## TASK
Which lines in the data below contain the word "land"? Pull each of them out.

-------- MATERIAL FOR THE TASK --------

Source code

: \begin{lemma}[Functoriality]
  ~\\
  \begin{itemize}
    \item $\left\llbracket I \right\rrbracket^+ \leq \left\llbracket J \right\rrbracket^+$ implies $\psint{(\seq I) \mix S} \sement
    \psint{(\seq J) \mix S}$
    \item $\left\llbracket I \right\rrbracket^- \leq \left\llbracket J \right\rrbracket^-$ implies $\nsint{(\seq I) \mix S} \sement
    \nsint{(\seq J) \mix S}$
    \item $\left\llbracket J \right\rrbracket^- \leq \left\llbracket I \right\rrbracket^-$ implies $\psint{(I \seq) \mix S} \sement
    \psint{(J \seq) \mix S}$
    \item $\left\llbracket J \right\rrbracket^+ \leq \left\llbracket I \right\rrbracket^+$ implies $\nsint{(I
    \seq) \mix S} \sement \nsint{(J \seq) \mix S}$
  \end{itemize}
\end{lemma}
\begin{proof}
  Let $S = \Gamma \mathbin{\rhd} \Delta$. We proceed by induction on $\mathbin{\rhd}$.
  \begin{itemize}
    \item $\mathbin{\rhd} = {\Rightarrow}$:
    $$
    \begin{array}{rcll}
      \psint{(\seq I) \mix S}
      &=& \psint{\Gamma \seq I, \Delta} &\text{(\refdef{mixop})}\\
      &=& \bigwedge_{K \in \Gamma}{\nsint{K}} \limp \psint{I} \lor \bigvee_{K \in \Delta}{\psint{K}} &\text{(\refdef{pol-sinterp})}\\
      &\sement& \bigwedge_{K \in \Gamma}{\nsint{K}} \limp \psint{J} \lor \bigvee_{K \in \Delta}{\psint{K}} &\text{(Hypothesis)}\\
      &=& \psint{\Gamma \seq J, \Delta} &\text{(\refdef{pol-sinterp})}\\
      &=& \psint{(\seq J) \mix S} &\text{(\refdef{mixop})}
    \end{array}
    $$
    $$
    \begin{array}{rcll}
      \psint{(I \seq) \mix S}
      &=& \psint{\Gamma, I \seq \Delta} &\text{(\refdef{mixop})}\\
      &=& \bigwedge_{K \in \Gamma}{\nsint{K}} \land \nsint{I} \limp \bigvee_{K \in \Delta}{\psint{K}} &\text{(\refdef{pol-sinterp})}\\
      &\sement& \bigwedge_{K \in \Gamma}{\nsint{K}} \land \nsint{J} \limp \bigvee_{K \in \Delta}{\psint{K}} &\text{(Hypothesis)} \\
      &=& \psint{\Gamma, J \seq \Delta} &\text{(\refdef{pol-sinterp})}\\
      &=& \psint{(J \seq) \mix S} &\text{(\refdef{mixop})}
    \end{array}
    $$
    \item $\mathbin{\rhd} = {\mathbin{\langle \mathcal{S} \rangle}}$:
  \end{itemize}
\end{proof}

--------
-------- MATERIAL FOR THE TASK --------

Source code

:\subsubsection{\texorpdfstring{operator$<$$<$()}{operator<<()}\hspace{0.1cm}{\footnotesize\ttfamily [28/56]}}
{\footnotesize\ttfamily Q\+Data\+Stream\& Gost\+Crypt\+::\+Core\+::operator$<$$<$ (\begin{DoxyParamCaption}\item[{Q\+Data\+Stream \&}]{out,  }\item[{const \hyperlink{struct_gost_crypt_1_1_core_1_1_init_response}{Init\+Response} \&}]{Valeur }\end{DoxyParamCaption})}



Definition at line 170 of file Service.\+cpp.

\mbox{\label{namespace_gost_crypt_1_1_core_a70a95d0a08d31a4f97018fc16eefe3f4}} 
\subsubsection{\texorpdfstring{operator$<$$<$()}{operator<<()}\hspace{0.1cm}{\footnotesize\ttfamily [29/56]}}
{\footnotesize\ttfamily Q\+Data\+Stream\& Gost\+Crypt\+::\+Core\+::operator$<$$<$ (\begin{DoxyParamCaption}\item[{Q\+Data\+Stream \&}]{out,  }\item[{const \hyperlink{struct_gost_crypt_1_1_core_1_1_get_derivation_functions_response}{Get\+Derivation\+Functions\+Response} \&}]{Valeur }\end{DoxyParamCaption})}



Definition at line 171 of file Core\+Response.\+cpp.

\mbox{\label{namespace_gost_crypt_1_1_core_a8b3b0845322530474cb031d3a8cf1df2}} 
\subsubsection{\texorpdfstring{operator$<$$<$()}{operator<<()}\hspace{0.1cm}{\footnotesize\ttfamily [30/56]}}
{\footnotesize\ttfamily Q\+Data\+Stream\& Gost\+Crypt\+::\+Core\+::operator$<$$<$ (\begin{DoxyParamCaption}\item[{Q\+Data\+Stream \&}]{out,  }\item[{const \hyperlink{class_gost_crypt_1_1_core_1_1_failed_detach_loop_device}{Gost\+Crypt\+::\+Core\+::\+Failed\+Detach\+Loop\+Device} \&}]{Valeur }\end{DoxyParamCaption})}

--------
-------- MATERIAL FOR THE TASK --------

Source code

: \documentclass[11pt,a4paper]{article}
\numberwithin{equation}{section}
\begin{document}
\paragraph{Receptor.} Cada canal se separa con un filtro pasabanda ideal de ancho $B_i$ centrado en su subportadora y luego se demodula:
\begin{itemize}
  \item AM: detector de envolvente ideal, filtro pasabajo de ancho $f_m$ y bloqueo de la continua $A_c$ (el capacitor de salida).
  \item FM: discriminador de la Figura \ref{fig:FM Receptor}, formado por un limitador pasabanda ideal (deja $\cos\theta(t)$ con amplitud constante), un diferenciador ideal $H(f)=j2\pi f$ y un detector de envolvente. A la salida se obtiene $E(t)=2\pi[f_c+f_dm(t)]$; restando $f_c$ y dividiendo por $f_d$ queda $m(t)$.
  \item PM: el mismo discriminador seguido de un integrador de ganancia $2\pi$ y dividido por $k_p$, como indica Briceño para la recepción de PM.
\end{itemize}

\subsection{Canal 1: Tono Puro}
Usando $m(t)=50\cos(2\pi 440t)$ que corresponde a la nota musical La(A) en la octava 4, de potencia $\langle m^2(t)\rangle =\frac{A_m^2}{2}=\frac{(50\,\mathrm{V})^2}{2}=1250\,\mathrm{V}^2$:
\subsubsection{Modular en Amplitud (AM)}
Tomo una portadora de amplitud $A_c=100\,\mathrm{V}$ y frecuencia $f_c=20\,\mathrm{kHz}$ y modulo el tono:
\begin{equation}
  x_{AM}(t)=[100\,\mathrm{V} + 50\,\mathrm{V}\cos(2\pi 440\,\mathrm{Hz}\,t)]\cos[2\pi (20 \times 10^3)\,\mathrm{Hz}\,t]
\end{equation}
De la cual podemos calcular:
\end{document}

--------

## ANSWER TO THE PROBLEM
      &=& \bigwedge_{K \in \Gamma}{\nsint{K}} \land \nsint{I} \limp \bigvee_{K \in \Delta}{\psint{K}} &\text{(\refdef{pol-sinterp})}\\
      &\sement& \bigwedge_{K \in \Gamma}{\nsint{K}} \land \nsint{J} \limp \bigvee_{K \in \Delta}{\psint{K}} &\text{(Hypothesis)} \\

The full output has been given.